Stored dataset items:
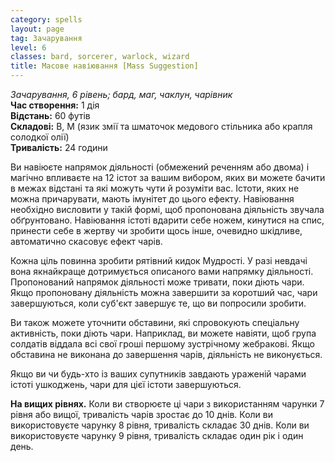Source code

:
 ```yaml
---
category: spells
layout: page
tag: Зачарування
level: 6
classes: bard, sorcerer, warlock, wizard
title: Масове навіювання [Mass Suggestion]
---
```


_Зачарування, 6 рівень; бард, маг, чаклун, чарівник_    
**Час створення:** 1 дія    
**Відстань:** 60 футів    
**Складові:** В, М (язик змії та шматочок медового стільника або крапля солодкої олії)    
**Тривалість:** 24 години    

Ви навіюєте напрямок діяльності (обмежений реченням або двома) і магічно впливаєте на 12 істот за вашим вибором, яких ви можете бачити в межах відстані та які можуть чути й розуміти вас. Істоти, яких не можна причарувати, мають імунітет до цього ефекту. Навіювання необхідно висловити у такій формі, щоб пропонована діяльність звучала обґрунтовано. Навіювання істоті вдарити себе ножем, кинутися на спис, принести себе в жертву чи зробити щось інше, очевидно шкідливе, автоматично скасовує ефект чарів.    

Кожна ціль повинна зробити рятівний кидок Мудрості. У разі невдачі вона якнайкраще дотримується описаного вами напрямку діяльності. Пропонований напрямок діяльності може тривати, поки діють чари. Якщо пропоновану діяльність можна завершити за коротший час, чари завершуються, коли суб'єкт завершує те, що ви попросили зробити.    

Ви також можете уточнити обставини, які спровокують спеціальну активність, поки діють чари. Наприклад, ви можете навіяти, щоб група солдатів віддала всі свої гроші першому зустрічному жебракові. Якщо обставина не виконана до завершення чарів, діяльність не виконується.    

Якщо ви чи будь-хто із ваших супутників завдають ураженій чарами істоті ушкоджень, чари для цієї істоти завершуються.   

**На вищих рівнях.** Коли ви створюєте ці чари з використанням чарунки 7 рівня або вищої, тривалість чарів зростає до 10 днів. Коли ви використовуєте чарунку 8 рівня, тривалість складає 30 днів. Коли ви використовуєте чарунку 9 рівня, тривалість складає один рік і один день. 
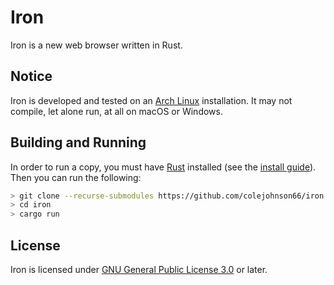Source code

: # Iron

Iron is a new web browser written in Rust.

## Notice

Iron is developed and tested on an [Arch Linux](https://www.archlinux.org/) installation.
It may not compile, let alone run, at all on macOS or Windows.

## Building and Running

In order to run a copy, you must have [Rust](https://www.rust-lang.org/) installed (see the [install guide](https://www.rust-lang.org/tools/install)).
Then you can run the following:

```bash
> git clone --recurse-submodules https://github.com/colejohnson66/iron.git
> cd iron
> cargo run
```

## License

Iron is licensed under [GNU General Public License 3.0](https://www.gnu.org/licenses/gpl-3.0.en.html) or later.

**Task prompt**. Search the records above for "License" and copy every line that has it.

**Answer to this exercise**.
## License
Iron is licensed under [GNU General Public License 3.0](https://www.gnu.org/licenses/gpl-3.0.en.html) or later.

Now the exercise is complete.